Swanson on Swanson, Kennedy on Kennedy, Goodwin on Goodwin (and Hamilton)...
Coe on Coe?! Never. Okay, maybe just a little bit.
“Swanson on Swanson," actress Gloria Swanson’s memoir, burst forth like a dam breaking. It is raw, full of messy partial truths, an excess of human desire and ambition, and stands at odds with decades of polite fictions and carefully constructed public images. And it has more holes in it than Thomas Jefferson’s prized beehives.
I’m not necessarily recommending it—I had to read it, for research. In Swanson’s book, Joseph P. Kennedy, JFK’s father, a complex figure driven by appetites both carnal and financial. He’s not just a "ladies' man" in the parlance of idle gossip—it’s a fundamental aspect of his character.
And Swanson wasn’t just another conquest.
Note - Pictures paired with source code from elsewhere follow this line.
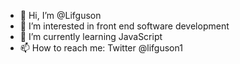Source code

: - 👋 Hi, I’m @Lifguson
- 👀 I’m interested in front end software development
- 🌱 I’m currently learning JavaScript
- 📫 How to reach me: Twitter @lifguson1

<!---
Lifguson/Lifguson is a ✨ special ✨ repository because its `README.md` (this file) appears on your GitHub profile.
You can click the Preview link to take a look at your changes.
--->
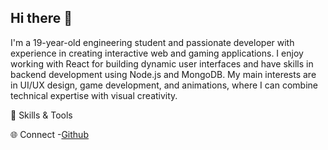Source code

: ## Hi there 👋

I'm a 19-year-old engineering student and passionate developer with experience in creating interactive web and gaming applications. I enjoy working with React for building dynamic user interfaces and have skills in backend development using Node.js and MongoDB. My main interests are in UI/UX design, game development, and animations, where I can combine technical expertise with visual creativity.

🔧 Skills & Tools

🌐 Connect
-[Github](https://cosmin-marian.vercel.app/)

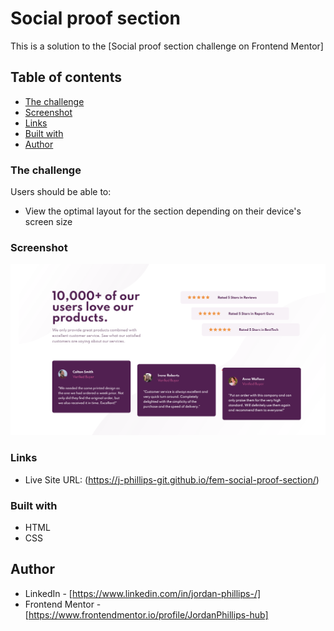 # Social proof section

This is a solution to the [Social proof section challenge on Frontend Mentor]

## Table of contents

- [The challenge](#the-challenge)
- [Screenshot](#screenshot)
- [Links](#links)
- [Built with](#built-with)
- [Author](#author)


### The challenge

Users should be able to:

- View the optimal layout for the section depending on their device's screen size

### Screenshot

![](./images/screenshot.png)

### Links

- Live Site URL: (https://j-phillips-git.github.io/fem-social-proof-section/)

### Built with

- HTML
- CSS

## Author

- LinkedIn - [https://www.linkedin.com/in/jordan-phillips-/]
- Frontend Mentor - [https://www.frontendmentor.io/profile/JordanPhillips-hub]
She was a force in her own right, already quite successful (and partnered) by the time she met Joe Sr. (For the best biography on him, see David Nasaw’s “The Patriarch.”)
Swanson, at 80, “wrote” the memoir because, as the story goes, Rose Kennedy got there first—but that’s not quire true. The actress was surely incensed by Rose’s descriptions of “poor Gloria,” a woman her husband definitely didn’t have an affair with, but the decision to published wasn’t exactly her choice. I love the way Rachel Syme describes the “memoir-as-mythology, bravado-as-book, a feat of self-aggrandizement, that, incredibly, was first conceived without its author’s consent.” Screenwriter Brian Degas had already sold the idea to Random House and would have proceeded, with or without her.